Car il faut le reconnaître, la sortie d'un premier titre n'est jamais évidente et les obstacles sur la route de l'édition sont nombreux. Luna Park Films a néanmoins fait preuve d'un savoir faire à toute épreuve avec l'expérience d'un vieux briscard.

 

 

En fait, il n'y a rien à reprocher sur cette édition, que ce soit La Femme bourreau avec un master de très belle qualité et dont le noir et blanc restitue parfaitement les contrastes, ou les divers bonus qui permettent de suivre l'évolution de Jean-Denis Bonan à travers ses courts métrages, sans oublier l'entretien "En marge", riche en informations.
Par ordre chronologique, on commence avec La vie brève de Monsieur Meucieu (Bonan avait alors tout juste vingt ans), où l'auteur met en place ce qui deviendra son leitmotiv : le thème de la fuite, de l'évasion, conduisant irrémédiablement à l'échec.

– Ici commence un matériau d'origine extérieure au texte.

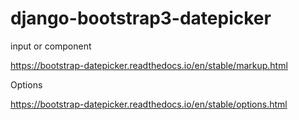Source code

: # django-bootstrap3-datepicker


input or component

https://bootstrap-datepicker.readthedocs.io/en/stable/markup.html

Options

https://bootstrap-datepicker.readthedocs.io/en/stable/options.html
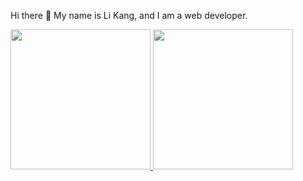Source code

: Hi there 👋
My name is Li Kang, and I am a web developer.

<a href="https://github.com/likang6688">
  <img height="224" src="https://github-readme-stats.vercel.app/api?username=likang6688&show_icons=true&theme=prussian" />
</a>
<a href="https://github.com/likang6688">
  <img height="224" src="https://github-readme-stats.vercel.app/api/top-langs/?username=likang6688&theme=prussian" />
</a>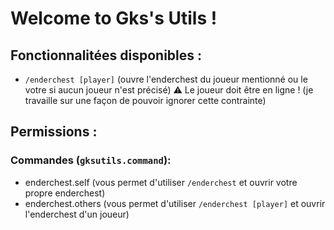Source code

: # Welcome to Gks's Utils !
## Fonctionnalitées disponibles :
- `/enderchest [player]` (ouvre l'enderchest du joueur mentionné ou le votre si aucun joueur n'est précisé) 
 ⚠ Le joueur doit être en ligne ! (je travaille sur une façon de pouvoir ignorer cette contrainte)

## Permissions :
### Commandes (`gksutils.command`):
- enderchest.self (vous permet d'utiliser `/enderchest` et ouvrir votre propre enderchest)
- enderchest.others (vous permet d'utiliser `/enderchest [player]` et ouvrir l'enderchest d'un joueur)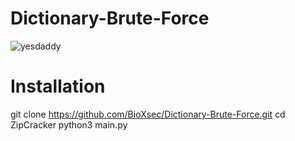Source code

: # Dictionary-Brute-Force


![yesdaddy](https://user-images.githubusercontent.com/96635023/206752775-e4aa11b8-86cc-4f57-938d-9dc43e6d1a41.PNG)







# Installation
git clone https://github.com/BioXsec/Dictionary-Brute-Force.git
cd ZipCracker
python3 main.py




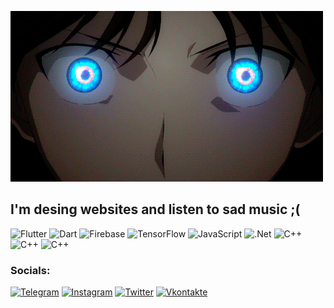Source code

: ![Header](https://github.com/eurapatea/eurapatea/blob/main/assets/vi.gif)

## I'm desing websites and listen to sad music ;( 

    

![Flutter](https://img.shields.io/badge/-Flutter-090909?style=for-the-badge&logo=flutter&logoColor=47C5FB)
![Dart](https://img.shields.io/badge/-Dart-090909?style=for-the-badge&logo=dart&logoColor=097CDB)
![Firebase](https://img.shields.io/badge/-Firebase-090909?style=for-the-badge&logo=firebase&logoColor=F8C52C)
![TensorFlow](https://img.shields.io/badge/-TensorFlow-090909?style=for-the-badge&logo=tensorflow&logoColor=F88C00)
![JavaScript](https://img.shields.io/badge/-JavaScript-090909?style=for-the-badge&logo=JavaScript&logoColor=E9D54D)
![.Net](https://img.shields.io/badge/-Framework-090909?style=for-the-badge&logo=.net&logoColor=E5D3FF)
![C++](https://img.shields.io/badge/-C++-090909?style=for-the-badge&logo=C%2b%2b&logoColor=6296CC)
![C++](https://img.shields.io/badge/-C-090909?style=for-the-badge&logo=C%2b%2b&logoColor=6296CC)
![C++](https://img.shields.io/badge/-CSharp-090909?style=for-the-badge&logo=C%2b%2b&logoColor=6296CC)
### Socials:
[![Telegram](https://img.shields.io/badge/-Telegram-090909?style=for-the-badge&logo=telegram&logoColor=27A0D9)](https://t.me/pythondspro)
[![Instagram](https://img.shields.io/badge/-Instagram-090909?style=for-the-badge&logo=instagram&logoColor=B4068E)](https://www.instagram.com/eurapatea)
[![Twitter](https://img.shields.io/badge/-Twitter-090909?style=for-the-badge&logo=Twitter&logoColor=1C9DEB)](https://twitter.com/angelwthh)
[![Vkontakte](https://img.shields.io/badge/-Vkontakte-090909?style=for-the-badge&logo=Vk&logoColor=4F7DB3)](https://vk.com/angelwthh)
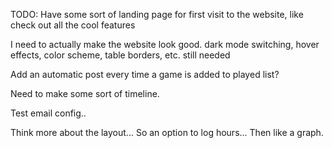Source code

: TODO:
Have some sort of landing page for first visit to the website, like check out all the cool features

I need to actually make the website look good.
dark mode switching, hover effects, color scheme, table borders, etc. still needed

Add an automatic post every time a game is added to played list?

Need to make some sort of timeline.

Test email config..

Think more about the layout...
So an option to log hours...
Then like a graph.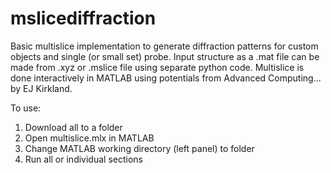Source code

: # mslicediffraction
Basic multislice implementation to generate diffraction patterns for custom objects and single (or small set) probe.
Input structure as a .mat file can be made from .xyz or .mslice file using separate python code.
Multislice is done interactively in MATLAB using potentials from Advanced Computing... by EJ Kirkland.

To use: 
1. Download all to a folder
2. Open multislice.mlx in MATLAB
3. Change MATLAB working directory (left panel) to folder
4. Run all or individual sections
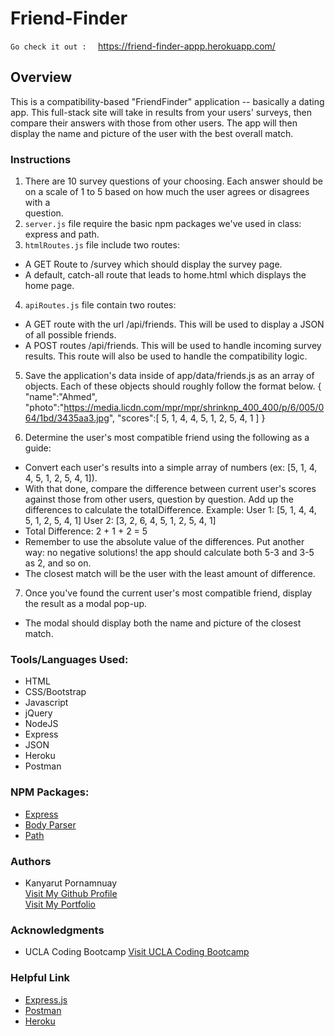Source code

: # Friend-Finder
`Go check it out :  `   https://friend-finder-appp.herokuapp.com/
## Overview
This is a compatibility-based "FriendFinder" application -- basically a dating app. This full-stack site will take in results from your users' surveys, then compare their answers with those from other users. The app will then display the name and picture of the user with the best overall match. 


### Instructions

1. There are 10 survey questions of your choosing. Each answer should be on a scale of 1 to 5 based on how much the user agrees or disagrees with a    
   question.
2. `server.js` file require the basic npm packages we've used in class: express and path.
3. `htmlRoutes.js` file include two routes:
 - A GET Route to /survey which should display the survey page.
 - A default, catch-all route that leads to home.html which displays the home page.

4. `apiRoutes.js` file contain two routes:
 - A GET route with the url /api/friends. This will be used to display a JSON of all possible friends.
 - A POST routes /api/friends. This will be used to handle incoming survey results. This route will also be used to handle the compatibility logic.

5. Save the application's data inside of app/data/friends.js as an array of objects. Each of these objects should roughly follow the format below.
  {
  "name":"Ahmed",
  "photo":"https://media.licdn.com/mpr/mpr/shrinknp_400_400/p/6/005/064/1bd/3435aa3.jpg",
  "scores":[
      5,
      1,
      4,
      4,
      5,
      1,
      2,
      5,
      4,
      1
    ]
}

6. Determine the user's most compatible friend using the following as a guide:
- Convert each user's results into a simple array of numbers (ex: [5, 1, 4, 4, 5, 1, 2, 5, 4, 1]).
- With that done, compare the difference between current user's scores against those from other users, question by question. Add up the differences to calculate   the totalDifference.
Example:
User 1: [5, 1, 4, 4, 5, 1, 2, 5, 4, 1]
User 2: [3, 2, 6, 4, 5, 1, 2, 5, 4, 1]
- Total Difference: 2 + 1 + 2 = 5
- Remember to use the absolute value of the differences. Put another way: no negative solutions! the app should calculate both 5-3 and 3-5 as 2, and so on.
- The closest match will be the user with the least amount of difference.

7. Once you've found the current user's most compatible friend, display the result as a modal pop-up.
- The modal should display both the name and picture of the closest match.

### Tools/Languages Used:
 - HTML
 - CSS/Bootstrap
 - Javascript
 - jQuery
 - NodeJS
 - Express
 - JSON
 - Heroku
 - Postman

### NPM Packages:
- <a href="https://www.npmjs.com/package/express">Express</a>
- <a href="https://www.npmjs.com/package/body-parser">Body Parser</a>
- <a target="_blank" rel="nofollow" href="https://www.npmjs.com/package/path">Path</a>

### Authors
  - Kanyarut Pornamnuay
  <br><a target="_blank" rel="nofollow" href="https://github.com/benbaba2525">Visit My Github Profile</a>
  <br><a target="_blank" rel="nofollow" href="https://benbaba2525.github.io/My-Portfolio/">Visit My Portfolio</a>


### Acknowledgments
  - UCLA Coding Bootcamp   <a target="_blank" rel="nofollow" href="https://bootcamp.uclaextension.edu/coding/">Visit UCLA Coding Bootcamp</a>

### Helpful Link

  - <a target="_blank" rel="nofollow" href="https://expressjs.com/">Express.js</a>
  - <a target="_blank" rel="nofollow" href="https://www.postman.com/">Postman</a>
  - <a target="_blank" rel="nofollow" href="https://devcenter.heroku.com/articles/getting-started-with-nodejs#set-up">Heroku</a>

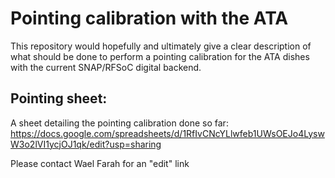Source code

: # Pointing calibration with the ATA
This repository would hopefully and ultimately give a clear description of what should be done to perform a pointing calibration for the ATA dishes with the current SNAP/RFSoC digital backend.

## Pointing sheet:
A sheet detailing the pointing calibration done so far:
https://docs.google.com/spreadsheets/d/1RfIvCNcYLlwfeb1UWsOEJo4LyswW3o2lVI1ycjOJ1qk/edit?usp=sharing

Please contact Wael Farah for an "edit" link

Jean-Denis Bonan incarne Monsieur Meucieu, qui cherche à échapper à sa condition humaine, écrite à l'avance, et qui décrète que l'on ne peut pas vivre sans malheur. Mais même sa quête de l'amour sera vaine, et le retour aux dogmes, aux conventions redeviendra son quotidien.

 

 

"Un crime d'amour" est un court inachevé. La voix off du réalisateur commente les rushes de cette histoire se déroulant à la campagne, sur fond de rancoeurs. Jean-Denis Bonan achèvera son histoire en 1967, elle sera rebaptisée Mathieu-fou. Entre temps, il aura tourné son premier film "à scandales", Tristesse des anthropophages, critique féroce de la consommation, des premiers fast-foods. Dans une ville imaginaire vit un homme confronté aux lois d'une société dans laquelle tout est interdit, sauf ce qui est obligatoire (dixit Jean-Denis Bonan dans le supplément "En marge"). Condamné à mort parce qu'il chantait, le héros ressuscite mais est à nouveau condamné car il est interdit de ressusciter. On l'oblige de ce fait à renaître, lors d'une scène surréaliste évoquant le calvaire du Christ. Après un long exil, il trouvera un emploi dans un scato-service, temple de la consommation où les clients mangent de la merde (au sens propre).

 

 

Tristesse des anthropophages est une satire virulente dans laquelle le réalisateur égratigne les institutions, et décrit un monde où l'homme ne semble plus avoir le moindre espoir (il ne peut s'épanouir ni dans l'amour, ni dans le travail). On retrouvera un peu cet esprit une trentaine d'années plus tard dans Totò qui vécut deux fois, de Daniele Cipri et Franco Maresco.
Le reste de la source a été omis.